Borogie blinked. A slow tear slid down her cheek.
“Because I couldn’t,” she whispered. “Because I didn’t know how. Because I thought — maybe it would be different for you.”
Nata nodded. The breeze rustled the cassava leaves. Birds chirped in the distance. For the first time, mother and daughter sat not as parent and child, but as women scarred by the same system.
………………………..
That night, Nata dreamed of water. She was swimming in the River Gambia, her belly flat, her limbs light. She dove and spun, laughter bubbling up in her throat. But when she surfaced, the river was gone. She was alone in a dark room, her hands covered in blood, her mouth filled with the metallic taste of tears.
She woke with a jolt. Bukari was already gone.
The mattress beneath her was damp. Her night wrapper clung to her thighs. A sharp pain shot through her abdomen.
She clutched her belly, panic rising. “Not now,” she whispered. “Please… not now.”
But she knew something was wrong.
She cried out for the woman next door. Within moments, Borogie had been called. She arrived breathless, carrying a basin and rags.
“Don’t move,” she said. “Let me see.”
Blood. So much blood.
Borogie sent for the birth attendant, who arrived with herbs and calabashes and steady hands. They worked in silence, Borogie holding Nata’s hand, whispering prayers into her ear.

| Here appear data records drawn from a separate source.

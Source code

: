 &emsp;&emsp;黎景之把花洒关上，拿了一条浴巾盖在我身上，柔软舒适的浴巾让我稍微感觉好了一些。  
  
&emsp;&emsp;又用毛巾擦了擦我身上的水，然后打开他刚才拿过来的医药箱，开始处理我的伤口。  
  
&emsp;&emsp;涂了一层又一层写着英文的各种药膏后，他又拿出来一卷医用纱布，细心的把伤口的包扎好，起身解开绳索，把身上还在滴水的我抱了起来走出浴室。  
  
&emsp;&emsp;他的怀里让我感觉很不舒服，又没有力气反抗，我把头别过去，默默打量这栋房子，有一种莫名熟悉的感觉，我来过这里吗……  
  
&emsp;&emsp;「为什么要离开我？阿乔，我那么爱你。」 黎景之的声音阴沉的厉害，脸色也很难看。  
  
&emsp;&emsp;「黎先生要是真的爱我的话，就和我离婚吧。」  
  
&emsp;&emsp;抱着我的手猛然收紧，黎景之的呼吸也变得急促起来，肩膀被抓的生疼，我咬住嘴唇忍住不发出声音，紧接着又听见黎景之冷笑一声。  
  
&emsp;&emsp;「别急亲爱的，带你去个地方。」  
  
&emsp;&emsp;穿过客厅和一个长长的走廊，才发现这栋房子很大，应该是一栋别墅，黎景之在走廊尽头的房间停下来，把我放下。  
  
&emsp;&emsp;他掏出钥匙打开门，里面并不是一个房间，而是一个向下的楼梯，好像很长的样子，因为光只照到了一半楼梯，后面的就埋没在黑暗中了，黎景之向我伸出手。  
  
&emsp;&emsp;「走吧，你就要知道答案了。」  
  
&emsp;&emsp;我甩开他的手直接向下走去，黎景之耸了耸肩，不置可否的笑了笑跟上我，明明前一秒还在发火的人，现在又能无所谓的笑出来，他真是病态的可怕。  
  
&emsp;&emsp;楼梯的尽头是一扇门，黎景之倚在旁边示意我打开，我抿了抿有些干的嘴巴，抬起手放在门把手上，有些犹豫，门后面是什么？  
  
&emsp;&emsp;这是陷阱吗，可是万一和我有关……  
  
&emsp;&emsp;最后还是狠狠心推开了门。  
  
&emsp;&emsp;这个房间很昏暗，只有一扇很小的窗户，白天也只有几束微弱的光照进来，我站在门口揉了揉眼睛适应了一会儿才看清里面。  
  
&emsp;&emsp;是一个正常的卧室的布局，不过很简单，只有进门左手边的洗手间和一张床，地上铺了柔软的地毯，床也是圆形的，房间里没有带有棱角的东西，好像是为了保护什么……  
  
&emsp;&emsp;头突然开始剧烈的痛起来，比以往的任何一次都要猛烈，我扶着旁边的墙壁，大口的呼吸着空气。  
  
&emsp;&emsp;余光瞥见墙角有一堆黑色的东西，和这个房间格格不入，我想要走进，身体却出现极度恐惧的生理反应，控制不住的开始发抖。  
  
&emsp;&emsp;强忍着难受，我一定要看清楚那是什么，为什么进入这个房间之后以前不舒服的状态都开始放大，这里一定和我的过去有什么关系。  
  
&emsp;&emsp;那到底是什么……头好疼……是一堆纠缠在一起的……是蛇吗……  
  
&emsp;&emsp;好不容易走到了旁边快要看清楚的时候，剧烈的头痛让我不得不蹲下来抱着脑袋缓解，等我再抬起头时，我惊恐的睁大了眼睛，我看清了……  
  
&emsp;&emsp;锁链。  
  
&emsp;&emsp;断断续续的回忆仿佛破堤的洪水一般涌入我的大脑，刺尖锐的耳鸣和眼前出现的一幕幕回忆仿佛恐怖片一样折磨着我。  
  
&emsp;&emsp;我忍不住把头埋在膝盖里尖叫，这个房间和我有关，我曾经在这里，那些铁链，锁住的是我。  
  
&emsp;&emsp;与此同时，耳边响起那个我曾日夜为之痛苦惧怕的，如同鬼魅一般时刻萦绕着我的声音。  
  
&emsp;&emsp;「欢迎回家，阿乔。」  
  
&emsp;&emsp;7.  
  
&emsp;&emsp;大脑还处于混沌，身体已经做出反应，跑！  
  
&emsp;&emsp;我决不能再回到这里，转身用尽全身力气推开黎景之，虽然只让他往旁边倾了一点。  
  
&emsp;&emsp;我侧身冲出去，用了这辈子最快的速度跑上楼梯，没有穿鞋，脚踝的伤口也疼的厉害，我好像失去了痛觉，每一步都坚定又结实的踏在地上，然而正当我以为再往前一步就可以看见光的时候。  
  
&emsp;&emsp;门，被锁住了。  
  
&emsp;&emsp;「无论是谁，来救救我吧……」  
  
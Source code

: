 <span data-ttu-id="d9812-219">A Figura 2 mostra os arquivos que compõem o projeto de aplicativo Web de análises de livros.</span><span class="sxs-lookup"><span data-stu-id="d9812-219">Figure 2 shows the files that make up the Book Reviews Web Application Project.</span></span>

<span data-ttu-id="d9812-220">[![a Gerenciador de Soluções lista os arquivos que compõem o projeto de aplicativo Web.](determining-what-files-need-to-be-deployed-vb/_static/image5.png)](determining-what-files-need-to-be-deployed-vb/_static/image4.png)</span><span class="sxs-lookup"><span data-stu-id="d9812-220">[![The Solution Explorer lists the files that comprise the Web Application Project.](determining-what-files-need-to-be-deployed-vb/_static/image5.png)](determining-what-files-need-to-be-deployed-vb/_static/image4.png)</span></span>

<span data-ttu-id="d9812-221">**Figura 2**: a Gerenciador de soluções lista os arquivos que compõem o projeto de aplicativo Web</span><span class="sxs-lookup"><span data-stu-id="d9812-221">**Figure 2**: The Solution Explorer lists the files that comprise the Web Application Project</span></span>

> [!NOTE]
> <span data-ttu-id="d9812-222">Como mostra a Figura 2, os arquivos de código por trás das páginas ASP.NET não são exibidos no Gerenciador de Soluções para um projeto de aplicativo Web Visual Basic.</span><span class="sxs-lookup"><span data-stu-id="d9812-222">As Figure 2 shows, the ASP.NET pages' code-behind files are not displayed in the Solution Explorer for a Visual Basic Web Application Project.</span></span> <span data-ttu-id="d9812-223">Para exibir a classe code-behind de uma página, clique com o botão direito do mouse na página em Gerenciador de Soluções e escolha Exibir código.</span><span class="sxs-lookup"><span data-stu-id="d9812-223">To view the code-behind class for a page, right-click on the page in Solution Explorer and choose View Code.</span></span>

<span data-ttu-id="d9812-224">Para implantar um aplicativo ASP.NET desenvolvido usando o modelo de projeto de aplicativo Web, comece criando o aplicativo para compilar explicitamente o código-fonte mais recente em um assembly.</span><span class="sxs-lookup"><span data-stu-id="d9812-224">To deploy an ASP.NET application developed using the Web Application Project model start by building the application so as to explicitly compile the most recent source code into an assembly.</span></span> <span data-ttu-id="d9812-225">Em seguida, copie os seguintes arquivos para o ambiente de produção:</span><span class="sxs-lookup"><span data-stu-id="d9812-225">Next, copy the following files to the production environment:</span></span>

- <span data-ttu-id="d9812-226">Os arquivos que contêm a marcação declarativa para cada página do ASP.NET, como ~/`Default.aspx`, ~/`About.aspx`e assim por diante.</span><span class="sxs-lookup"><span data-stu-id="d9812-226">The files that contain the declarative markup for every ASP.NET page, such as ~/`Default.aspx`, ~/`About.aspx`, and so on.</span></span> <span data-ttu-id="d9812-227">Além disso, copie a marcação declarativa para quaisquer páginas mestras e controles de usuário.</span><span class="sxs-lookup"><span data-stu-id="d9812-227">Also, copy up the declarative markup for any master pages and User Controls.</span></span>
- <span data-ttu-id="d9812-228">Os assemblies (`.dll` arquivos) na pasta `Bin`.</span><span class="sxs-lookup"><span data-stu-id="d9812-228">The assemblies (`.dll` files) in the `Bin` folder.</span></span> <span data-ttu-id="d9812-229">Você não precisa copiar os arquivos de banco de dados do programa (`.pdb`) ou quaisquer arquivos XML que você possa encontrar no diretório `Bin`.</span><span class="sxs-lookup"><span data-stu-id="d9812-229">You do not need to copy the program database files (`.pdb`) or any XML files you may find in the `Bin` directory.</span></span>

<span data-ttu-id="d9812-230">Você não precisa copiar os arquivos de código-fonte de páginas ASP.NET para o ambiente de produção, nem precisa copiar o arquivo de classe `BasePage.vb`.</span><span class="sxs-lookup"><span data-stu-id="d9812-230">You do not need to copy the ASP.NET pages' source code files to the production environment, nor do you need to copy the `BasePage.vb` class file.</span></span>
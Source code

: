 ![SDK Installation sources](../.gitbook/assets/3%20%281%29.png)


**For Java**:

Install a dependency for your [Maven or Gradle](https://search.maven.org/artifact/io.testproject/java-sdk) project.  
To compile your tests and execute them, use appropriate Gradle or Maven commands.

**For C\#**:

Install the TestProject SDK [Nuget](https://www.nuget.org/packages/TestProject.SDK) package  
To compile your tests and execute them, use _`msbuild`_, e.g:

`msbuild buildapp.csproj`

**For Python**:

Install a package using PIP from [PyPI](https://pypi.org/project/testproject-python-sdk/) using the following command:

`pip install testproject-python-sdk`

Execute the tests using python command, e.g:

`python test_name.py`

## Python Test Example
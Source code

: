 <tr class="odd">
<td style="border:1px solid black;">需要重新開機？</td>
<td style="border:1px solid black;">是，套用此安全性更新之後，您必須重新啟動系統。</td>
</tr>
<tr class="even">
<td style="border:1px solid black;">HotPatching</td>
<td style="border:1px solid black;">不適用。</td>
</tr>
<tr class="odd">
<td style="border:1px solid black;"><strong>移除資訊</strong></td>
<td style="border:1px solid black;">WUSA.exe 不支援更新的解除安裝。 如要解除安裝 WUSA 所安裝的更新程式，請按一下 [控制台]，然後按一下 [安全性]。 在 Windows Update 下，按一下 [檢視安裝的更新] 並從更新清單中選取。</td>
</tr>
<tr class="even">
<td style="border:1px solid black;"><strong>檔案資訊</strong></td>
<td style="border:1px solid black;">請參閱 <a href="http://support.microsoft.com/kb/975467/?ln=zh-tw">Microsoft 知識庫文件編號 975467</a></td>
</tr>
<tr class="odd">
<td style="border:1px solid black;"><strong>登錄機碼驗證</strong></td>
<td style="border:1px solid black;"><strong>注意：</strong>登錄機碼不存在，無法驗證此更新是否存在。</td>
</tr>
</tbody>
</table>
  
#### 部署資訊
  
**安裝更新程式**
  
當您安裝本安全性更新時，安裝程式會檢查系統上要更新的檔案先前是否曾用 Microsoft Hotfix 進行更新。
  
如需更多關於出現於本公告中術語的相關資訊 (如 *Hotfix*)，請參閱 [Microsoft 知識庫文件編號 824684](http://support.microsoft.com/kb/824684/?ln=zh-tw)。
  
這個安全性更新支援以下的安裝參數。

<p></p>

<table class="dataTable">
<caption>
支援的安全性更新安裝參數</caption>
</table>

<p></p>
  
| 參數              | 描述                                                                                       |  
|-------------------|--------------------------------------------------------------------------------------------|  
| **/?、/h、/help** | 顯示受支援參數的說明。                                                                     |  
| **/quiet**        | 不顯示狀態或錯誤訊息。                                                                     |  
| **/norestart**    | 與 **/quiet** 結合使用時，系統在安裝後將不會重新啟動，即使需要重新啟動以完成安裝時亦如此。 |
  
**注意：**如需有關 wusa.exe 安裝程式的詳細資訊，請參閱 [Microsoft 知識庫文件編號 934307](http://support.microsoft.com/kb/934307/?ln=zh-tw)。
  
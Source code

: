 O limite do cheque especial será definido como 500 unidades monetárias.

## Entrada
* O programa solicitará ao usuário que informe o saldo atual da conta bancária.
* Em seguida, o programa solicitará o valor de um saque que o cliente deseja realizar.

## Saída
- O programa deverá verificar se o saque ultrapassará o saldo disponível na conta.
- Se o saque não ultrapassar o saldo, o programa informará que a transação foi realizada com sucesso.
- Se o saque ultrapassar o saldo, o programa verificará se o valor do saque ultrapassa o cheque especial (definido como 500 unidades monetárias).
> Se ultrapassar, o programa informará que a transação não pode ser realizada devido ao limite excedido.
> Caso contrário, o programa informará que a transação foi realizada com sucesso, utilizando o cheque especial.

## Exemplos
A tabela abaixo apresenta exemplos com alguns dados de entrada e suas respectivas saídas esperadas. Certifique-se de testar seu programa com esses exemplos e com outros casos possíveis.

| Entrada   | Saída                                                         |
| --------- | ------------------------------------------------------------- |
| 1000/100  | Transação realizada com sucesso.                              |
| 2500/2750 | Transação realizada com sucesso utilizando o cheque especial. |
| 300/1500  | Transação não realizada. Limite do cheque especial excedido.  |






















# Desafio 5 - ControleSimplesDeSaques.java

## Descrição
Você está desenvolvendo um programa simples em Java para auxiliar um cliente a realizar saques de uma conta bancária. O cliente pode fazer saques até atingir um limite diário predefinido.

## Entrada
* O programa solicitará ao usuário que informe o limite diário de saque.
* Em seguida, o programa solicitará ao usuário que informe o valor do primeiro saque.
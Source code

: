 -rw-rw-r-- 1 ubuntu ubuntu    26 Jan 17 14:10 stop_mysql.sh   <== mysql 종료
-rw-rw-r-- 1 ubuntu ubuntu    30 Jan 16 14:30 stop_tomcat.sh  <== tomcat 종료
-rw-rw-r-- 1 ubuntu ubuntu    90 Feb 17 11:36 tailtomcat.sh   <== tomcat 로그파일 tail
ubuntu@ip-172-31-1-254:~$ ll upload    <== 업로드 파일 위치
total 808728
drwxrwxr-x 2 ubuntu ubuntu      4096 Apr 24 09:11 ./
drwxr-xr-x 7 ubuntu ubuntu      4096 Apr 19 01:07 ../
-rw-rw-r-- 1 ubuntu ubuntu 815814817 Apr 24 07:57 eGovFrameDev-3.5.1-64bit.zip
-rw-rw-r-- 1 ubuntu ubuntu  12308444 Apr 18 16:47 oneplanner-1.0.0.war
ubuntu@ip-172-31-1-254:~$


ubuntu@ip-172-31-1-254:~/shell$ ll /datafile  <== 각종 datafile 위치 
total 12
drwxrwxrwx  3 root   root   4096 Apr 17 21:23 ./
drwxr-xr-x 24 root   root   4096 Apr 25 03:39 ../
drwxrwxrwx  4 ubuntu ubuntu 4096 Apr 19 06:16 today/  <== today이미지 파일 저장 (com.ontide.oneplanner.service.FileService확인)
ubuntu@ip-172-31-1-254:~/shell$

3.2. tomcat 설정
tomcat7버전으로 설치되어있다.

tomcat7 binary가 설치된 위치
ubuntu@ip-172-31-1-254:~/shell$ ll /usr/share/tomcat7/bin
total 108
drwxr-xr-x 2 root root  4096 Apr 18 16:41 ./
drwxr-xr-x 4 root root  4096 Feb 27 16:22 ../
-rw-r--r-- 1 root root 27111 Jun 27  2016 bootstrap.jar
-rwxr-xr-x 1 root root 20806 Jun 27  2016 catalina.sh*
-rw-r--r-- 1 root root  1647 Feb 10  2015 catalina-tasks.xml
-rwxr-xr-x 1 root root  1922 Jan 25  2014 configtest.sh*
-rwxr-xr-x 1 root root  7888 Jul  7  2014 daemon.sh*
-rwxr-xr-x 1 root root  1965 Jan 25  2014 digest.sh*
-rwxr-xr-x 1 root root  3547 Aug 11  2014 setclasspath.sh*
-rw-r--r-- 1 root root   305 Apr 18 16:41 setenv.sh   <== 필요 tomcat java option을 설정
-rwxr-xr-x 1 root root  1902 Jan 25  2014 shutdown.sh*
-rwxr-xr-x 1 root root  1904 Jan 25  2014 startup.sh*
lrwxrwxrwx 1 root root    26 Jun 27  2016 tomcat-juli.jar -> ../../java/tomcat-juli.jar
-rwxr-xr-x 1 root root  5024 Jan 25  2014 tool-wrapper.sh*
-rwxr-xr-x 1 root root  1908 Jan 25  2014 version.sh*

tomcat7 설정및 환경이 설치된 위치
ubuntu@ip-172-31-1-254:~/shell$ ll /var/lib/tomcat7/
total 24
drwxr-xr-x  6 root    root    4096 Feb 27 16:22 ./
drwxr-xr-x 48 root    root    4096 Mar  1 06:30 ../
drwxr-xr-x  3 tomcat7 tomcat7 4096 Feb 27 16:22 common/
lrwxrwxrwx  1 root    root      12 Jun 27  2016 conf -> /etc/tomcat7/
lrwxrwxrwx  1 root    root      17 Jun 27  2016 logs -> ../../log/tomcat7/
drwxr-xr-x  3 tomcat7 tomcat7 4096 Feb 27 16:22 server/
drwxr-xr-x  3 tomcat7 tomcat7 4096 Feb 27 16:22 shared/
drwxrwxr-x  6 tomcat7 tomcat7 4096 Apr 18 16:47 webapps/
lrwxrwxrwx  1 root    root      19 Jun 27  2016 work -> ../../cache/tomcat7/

After hours of pain, tears, and blurred memories, Nata fell asleep.
When she woke, the bleeding had stopped. The baby had been lost.
No one said it outright, but she knew. She felt it in her bones.
Bukari came that evening. He stood by the door, staring at her small frame curled under the bedsheet. Then he turned and walked away.
They never spoke of the miscarriage. Not once.
But something changed that day.
Nata no longer cried at night. She no longer asked questions. She no longer sat by the lemon tree dreaming of escape.
She became quiet. Watchful. A girl pretending to be a woman.
And the world, too blind or too proud, kept calling her “lucky.”